*WORK TO COMPLETE:*
Pictures do not belong in the copy, so please give every entry below again exactly.

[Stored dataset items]
◇ ◇ ◇ ◇ ◇
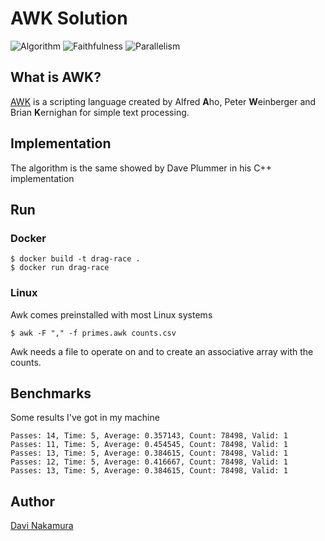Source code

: # AWK Solution
![Algorithm](https://img.shields.io/badge/Algorithm-base-green)
![Faithfulness](https://img.shields.io/badge/Faithful-yes-green)
![Parallelism](https://img.shields.io/badge/Parallel-no-green)

## What is AWK?
[AWK](https://en.wikipedia.org/wiki/AWK) is a scripting language created by Alfred **A**ho, Peter **W**einberger and Brian **K**ernighan for simple text processing.

## Implementation
The algorithm is the same showed by Dave Plummer in his C++ implementation



## Run

### Docker
```
$ docker build -t drag-race .
$ docker run drag-race
```

### Linux
Awk comes preinstalled with most Linux systems

```
$ awk -F "," -f primes.awk counts.csv

```
Awk needs a file to operate on and to create an associative array with the counts.

## Benchmarks

Some results I've got in my machine

```
Passes: 14, Time: 5, Average: 0.357143, Count: 78498, Valid: 1
Passes: 11, Time: 5, Average: 0.454545, Count: 78498, Valid: 1
Passes: 13, Time: 5, Average: 0.384615, Count: 78498, Valid: 1
Passes: 12, Time: 5, Average: 0.416667, Count: 78498, Valid: 1
Passes: 13, Time: 5, Average: 0.384615, Count: 78498, Valid: 1

```

## Author
[Davi Nakamura](https://github.com/DaviNakamuraCardoso)
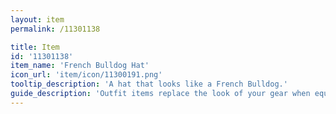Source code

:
 ```yaml
---
layout: item
permalink: /11301138

title: Item
id: '11301138'
item_name: 'French Bulldog Hat'
icon_url: 'item/icon/11300191.png'
tooltip_description: 'A hat that looks like a French Bulldog.'
guide_description: 'Outfit items replace the look of your gear when equipped.'
---
```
◇ ◇ ◇ ◇ ◇
*RESPONSE BELOW:*
Source code

: # AWK Solution
![Algorithm](https://img.shields.io/badge/Algorithm-base-green)
![Faithfulness](https://img.shields.io/badge/Faithful-yes-green)
![Parallelism](https://img.shields.io/badge/Parallel-no-green)

## What is AWK?
[AWK](https://en.wikipedia.org/wiki/AWK) is a scripting language created by Alfred **A**ho, Peter **W**einberger and Brian **K**ernighan for simple text processing.

## Implementation
The algorithm is the same showed by Dave Plummer in his C++ implementation



## Run

### Docker
```
$ docker build -t drag-race .
$ docker run drag-race
```

### Linux
Awk comes preinstalled with most Linux systems

```
$ awk -F "," -f primes.awk counts.csv

```
Awk needs a file to operate on and to create an associative array with the counts.

## Benchmarks

Some results I've got in my machine

```
Passes: 14, Time: 5, Average: 0.357143, Count: 78498, Valid: 1
Passes: 11, Time: 5, Average: 0.454545, Count: 78498, Valid: 1
Passes: 13, Time: 5, Average: 0.384615, Count: 78498, Valid: 1
Passes: 12, Time: 5, Average: 0.416667, Count: 78498, Valid: 1
Passes: 13, Time: 5, Average: 0.384615, Count: 78498, Valid: 1

```

## Author
[Davi Nakamura](https://github.com/DaviNakamuraCardoso)
Source code

:
 ```yaml
---
layout: item
permalink: /11301138

title: Item
id: '11301138'
item_name: 'French Bulldog Hat'
icon_url: 'item/icon/11300191.png'
tooltip_description: 'A hat that looks like a French Bulldog.'
guide_description: 'Outfit items replace the look of your gear when equipped.'
---
```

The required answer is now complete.